Its shares surged 7 percent to a record high after its results, taking gains for the year to date to 44 percent.

Hyundai has been emerging as an alternative to Japanese cars, shaking off its image as a maker of cheap cars, said Lee Dong-jin, a fund manager at KTB Asset Management. It's now seeing some benefits from increasing production at overseas plants while the world took a hit from the financial crisis.

Hyundai, ranked fifth by global sales in 2010 with its affiliate Kia Motors <000270.KS>, said its net profit rose 47 percent to 1.88 trillion Korean won ($1.7 billion) in January-March, compared with 1.28 trillion won a year ago.

Honda, hurt by supply chain disruptions as a result of the catastrophes in Japan, said its net profit for the January-March quarter fell 38 percent to 44.55 billion yen ($541.8 million). Operating profit fell 52 percent to 46.21 billion yen, compared with an average estimate of 103.1 billion yen from 15 analysts.

Japan's No.3 automaker said it would not provide an outlook for the new business year until at least mid-May as it struggles to measure the speed of recovery in the industry's complex supply chain.

A survey of 15 analysts forecast Honda's operating profit for the full year to March 2012 to fall 31 percent to 394 billion yen.

Hyundai was reporting earnings on a consolidated basis to reflect earnings of its affiliates including financial operations under new accounting rules, and there were no consensus guidelines for the result.

Hyundai outperformed its global peers in the last quarter thanks to popular models such as the Sonata mid-sized sedan and the Elantra compact in the United States, South Korea and other markets.

It said sales were especially good in the United States and China last quarter, rising by 28 percent and 30 percent respectively, while its global sales rose 10 percent from a year ago. Honda's global car sales fell 1.6 percent in the quarter.

The momentum is set to pick up in April-June as Hyundai and its Kia affiliate enjoy higher pricing, partly helped by the output cuts in Japan.

Before the earthquake, concerns lingered about price competition, but we can pretty much rule that out now, said Yoon Pil-joong, an analyst at Samsung Securities.

Hyundai and Kia are targeting combined sales of 6.33 million vehicles this year, which could be on par with Toyota's sales, which analysts forecast at 6.3 million to 7 million.

KOREA COULD OVERTAKE JAPAN LEAD

While the supply bottleneck of certain specialty parts such as microcontroller units made by Renesas Electronics Corp <6723.T> has also hit some automakers outside Japan, most of the pain is being inflicted on domestic brands such as Honda, where output remains at half the level planned before the quake.

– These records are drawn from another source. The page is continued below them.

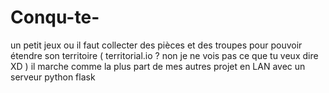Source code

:# Conqu-te-
un petit jeux ou il faut collecter des pièces et des troupes pour pouvoir étendre son territoire ( territorial.io ? non je ne vois pas ce que tu veux dire XD ) il marche comme la plus part de mes autres projet en LAN avec un serveur python flask
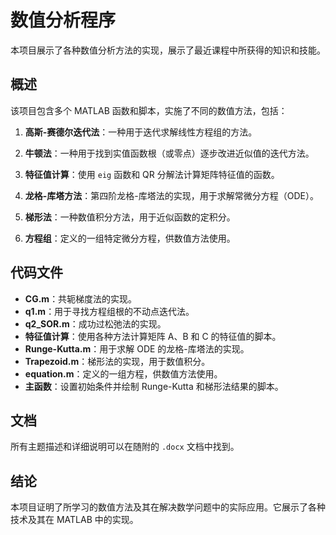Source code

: # 数值分析程序

本项目展示了各种数值分析方法的实现，展示了最近课程中所获得的知识和技能。

## 概述

该项目包含多个 MATLAB 函数和脚本，实施了不同的数值方法，包括：

1. **高斯-赛德尔迭代法**：一种用于迭代求解线性方程组的方法。

2. **牛顿法**：一种用于找到实值函数根（或零点）逐步改进近似值的迭代方法。

3. **特征值计算**：使用 `eig` 函数和 QR 分解法计算矩阵特征值的函数。

4. **龙格-库塔方法**：第四阶龙格-库塔法的实现，用于求解常微分方程（ODE）。

5. **梯形法**：一种数值积分方法，用于近似函数的定积分。

6. **方程组**：定义的一组特定微分方程，供数值方法使用。

## 代码文件

- **CG.m**：共轭梯度法的实现。
- **q1.m**：用于寻找方程组根的不动点迭代法。
- **q2_SOR.m**：成功过松弛法的实现。
- **特征值计算**：使用各种方法计算矩阵 A、B 和 C 的特征值的脚本。
- **Runge-Kutta.m**：用于求解 ODE 的龙格-库塔法的实现。
- **Trapezoid.m**：梯形法的实现，用于数值积分。
- **equation.m**：定义的一组方程，供数值方法使用。
- **主函数**：设置初始条件并绘制 Runge-Kutta 和梯形法结果的脚本。

## 文档

所有主题描述和详细说明可以在随附的 `.docx` 文档中找到。

## 结论

本项目证明了所学习的数值方法及其在解决数学问题中的实际应用。它展示了各种技术及其在 MATLAB 中的实现。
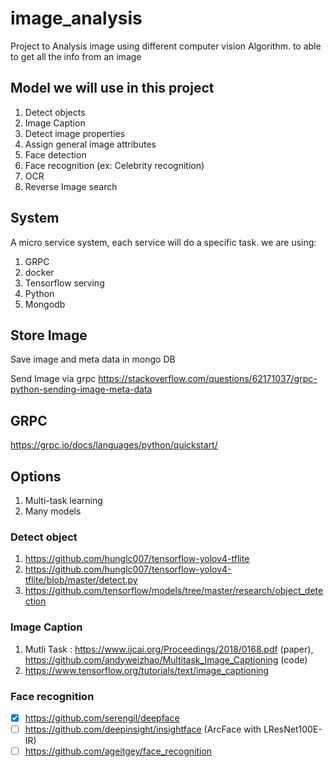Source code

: # image_analysis
Project to Analysis image using different computer vision Algorithm. to able to get all the info from an image

## Model we will use in this project
1) Detect objects
2) Image Caption
3) Detect image properties
4) Assign general image attributes
5) Face detection
6) Face recognition (ex: Celebrity recognition)
7) OCR
8) Reverse Image search

## System
A micro service system, each service will do a specific task.
we are using:
1) GRPC
2) docker
3) Tensorflow serving
4) Python
5) Mongodb

## Store Image
Save image and meta data in mongo DB

Send Image via grpc https://stackoverflow.com/questions/62171037/grpc-python-sending-image-meta-data

## GRPC
https://grpc.io/docs/languages/python/quickstart/

## Options
1) Multi-task learning
2) Many models


### Detect object
1) https://github.com/hunglc007/tensorflow-yolov4-tflite
1) https://github.com/hunglc007/tensorflow-yolov4-tflite/blob/master/detect.py
2) https://github.com/tensorflow/models/tree/master/research/object_detection


### Image Caption
1) Mutli Task : https://www.ijcai.org/Proceedings/2018/0168.pdf (paper), https://github.com/andyweizhao/Multitask_Image_Captioning (code)
2) https://www.tensorflow.org/tutorials/text/image_captioning

### Face recognition
- [x] https://github.com/serengil/deepface
- [ ] https://github.com/deepinsight/insightface (ArcFace with LResNet100E-IR)
- [ ] https://github.com/ageitgey/face_recognition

Honda and Toyota Motor <7203.T> have forecast a return to normal production by the end of 2011, but said they do not know how quickly volumes will pick up. The slump in auto production accounted for about half the record 15.3 percent fall in Japanese factory output in March, the government said.

The earthquake has not only splintered the industry's supply chain, but has forced a delay in vehicle launches.

Honda had been scheduled to begin selling a new hybrid station wagon based on the popular Fit subcompact in Japan a week after the quake, while Toyota has also postponed the launch of wagon and minivan versions of the Prius.

But an even bigger worry is what the shortage of Japanese cars and the long wait for consumers would do to their market share in key regions such as the United States and China as some car buyers opt to shop at competing brands, one analyst said.

Frankly, right now there's no way to know how this will play out in the medium to longer term, said Takaki Nakanishi, an auto analyst at Merrill Lynch Japan Securities.

While supply is tight through the summer, some sales will shift to other brands such as Hyundai. We'll only start to get a sense of whether this trend is temporary or not toward the end of the year.

A Honda executive conceded that the unprecedented supply disruption comes at an unfortunate time for the company, which just remodeled its Civic and had been counting on the popular model to drive a strong sales growth this year.

We only have 40-some days of (vehicle) inventory in North America, so in about a month these will run out, Chief Financial Officer Fumihiko Ike told a news conference.

In that sense, the impact on sales volumes will be quite big and first-quarter results are going to be very tough.